The updated stakeholder plan is compatible with the Governments new maximum stakeholder charge of 1.5 per cent, which came into effect on April 6.
The fund range available on this plan is restricted to 20 Friends Provident funds, whereas the individual personal pension offers a wider range that includes multi-manager funds and externally managed funds from companies such as Fidelity, Gartmore and New Star.
Both plans offer a choice of three lifestyle investment options cautious, balanced and speculative. These have a 10-year, five-year and three-year strategy respectively and work by gradually switching money away from the clients chosen investment funds into the cash fund or annuity protector fund as retirement approaches.
The plans also have options allowing a client contract out, transfer their existing pension fund to Friends Provident, save into a pension on behalf of a child and invest their share of a pension after a divorce settlement.

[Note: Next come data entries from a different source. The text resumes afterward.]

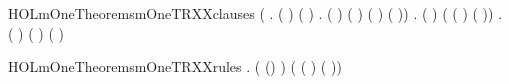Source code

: \newcommand{\HOLmOneTheoremsMOneoutXXind}{\UseVerbatim{HOLmOneTheoremsMOneoutXXind}}
\begin{SaveVerbatim}{HOLmOneTheoremsmOneTRXXclauses}
\HOLTokenTurnstile{} (\HOLSymConst{\HOLTokenForall{}}      .
        (   ) (   ) \HOLSymConst{\HOLTokenEquiv{}}
      \HOLSymConst{\HOLTokenExists{}}  .
        ( \HOLSymConst{=} \HOLSymConst{::}) \HOLSymConst{\HOLTokenConj{}} ( \HOLSymConst{=} ) \HOLSymConst{\HOLTokenConj{}} ( \HOLSymConst{=}   ) \HOLSymConst{\HOLTokenConj{}}
        ( \HOLSymConst{=}   \HOLSymConst{::})) \HOLSymConst{\HOLTokenConj{}}
   \HOLSymConst{\HOLTokenForall{}}     .
       (   )
       (  (  ) (  \HOLSymConst{::})) \HOLSymConst{\HOLTokenEquiv{}}
     \HOLSymConst{\HOLTokenExists{}}. ( \HOLSymConst{=} \HOLSymConst{::}) \HOLSymConst{\HOLTokenConj{}} ( \HOLSymConst{=} ) \HOLSymConst{\HOLTokenConj{}} ( \HOLSymConst{=} )
\end{SaveVerbatim}
\newcommand{\HOLmOneTheoremsmOneTRXXclauses}{\UseVerbatim{HOLmOneTheoremsmOneTRXXclauses}}
\begin{SaveVerbatim}{HOLmOneTheoremsmOneTRXXrules}
\HOLTokenTurnstile{} \HOLSymConst{\HOLTokenForall{}}   .
       ( (\HOLSymConst{::})  )
       (  (  ) (  \HOLSymConst{::}))
\end{SaveVerbatim}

Friends Provident will make a basic annual management charge of 1.5 per cnet in the first 10 years, which reduces to a maximim of 1 per cent thereafter. Individual pension policyholders who choose multi-manager and external funds will pay additional charges. However, providing the total value of the clients pension fund is at least 20,000, the annual management charge will be reduced by between 0.1 per cent and 0.25 per cent. Commission sacrifice will also reduce the annual management charge.
A useful feature of the range is the flexible commission options available to IFAs. This makes it easier for advisers to tailor their remuneration to reflect the work they have put in, which was difficult to do in the one per cent world. However, while advisers may feel the individual personal pension has adequate fund links, a lack of even a limited number of external fund links may make the stakeholder plan unattractive.